US and Saudi efforts saved former Pakistan prime minister Nawaz Sharif from the hangman's noose after the coup by General Pervez Musharraf, according to former US deputy secretary of state Strobe Talbott.
Sharif's fate, Talbott writes in his book Emerging India, remained in doubt for 14 months after being sentenced to death on the charge of attempting to murder Musharraf.
"After strenuous behind-the-scenes intervention by the United States, with considerable help from the Saudis who threatened to cut off Pakistan's access to cheap oil, Musharraf lifted the death sentence and allowed the two Sharif brothers and their families to go into exile in Saudi Arabia," Talbott writes.
He says former US president Bill Clinton had instructed the National Security Council to marshal whatever influence the US government had to persuade Musharraf to commute the sentence.
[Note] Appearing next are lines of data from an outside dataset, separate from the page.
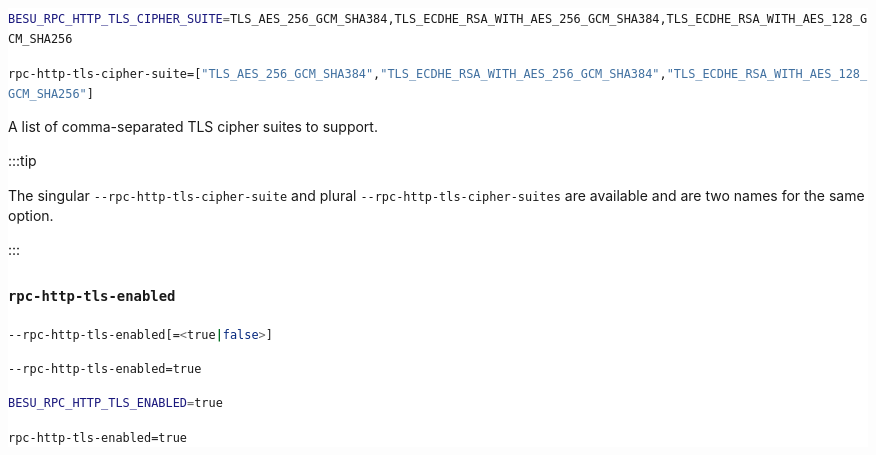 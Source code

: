 <TabItem value="Environment variable" label="Environment variable">

```bash
BESU_RPC_HTTP_TLS_CIPHER_SUITE=TLS_AES_256_GCM_SHA384,TLS_ECDHE_RSA_WITH_AES_256_GCM_SHA384,TLS_ECDHE_RSA_WITH_AES_128_GCM_SHA256
```

</TabItem>

<TabItem value="Configuration file" label="Configuration file">

```bash
rpc-http-tls-cipher-suite=["TLS_AES_256_GCM_SHA384","TLS_ECDHE_RSA_WITH_AES_256_GCM_SHA384","TLS_ECDHE_RSA_WITH_AES_128_GCM_SHA256"]
```

</TabItem>

</Tabs>

A list of comma-separated TLS cipher suites to support.

:::tip

The singular `--rpc-http-tls-cipher-suite` and plural `--rpc-http-tls-cipher-suites` are available and are two names for the same option.

:::

### `rpc-http-tls-enabled`

<Tabs>

<TabItem value="Syntax" label="Syntax" default>

```bash
--rpc-http-tls-enabled[=<true|false>]
```

</TabItem>

<TabItem value="Example" label="Example">

```bash
--rpc-http-tls-enabled=true
```

</TabItem>

<TabItem value="Environment variable" label="Environment variable">

```bash
BESU_RPC_HTTP_TLS_ENABLED=true
```

</TabItem>

<TabItem value="Configuration file" label="Configuration file">

```bash
rpc-http-tls-enabled=true
```

</TabItem>


[push gateway integration]: ../../how-to/monitor/metrics.md#running-prometheus-with-besu-in-push-mode
[JWT provider's public key file]: ../../how-to/use-besu-api/authenticate.md#jwt-public-key-authentication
In Washington, Talbott says, there was a sense of bleak anti-climax.
"We felt as though we were watching a remake of a bad movie with an unhappy ending. Twenty-one years earlier, General Muhammad Zia ul-Haq had overthrown Prime Minister Zulfikar Ali Bhutto and had him hanged on a charge of murder, despite an outpouring of appeals for clemency from around the world, including from President Jimmy Carter," he recalls.
Sharif, Talbott says, committed his "final blunder" as prime minister when "he provided a pretext for the military coup that the then external affairs minister Jaswant Singh had predicted in his talks with Talbott by trying to force Musharraf into exile by preventing the plane that was bringing him home from Sri Lanka from landing in Pakistan, thus prompting the army to rebel."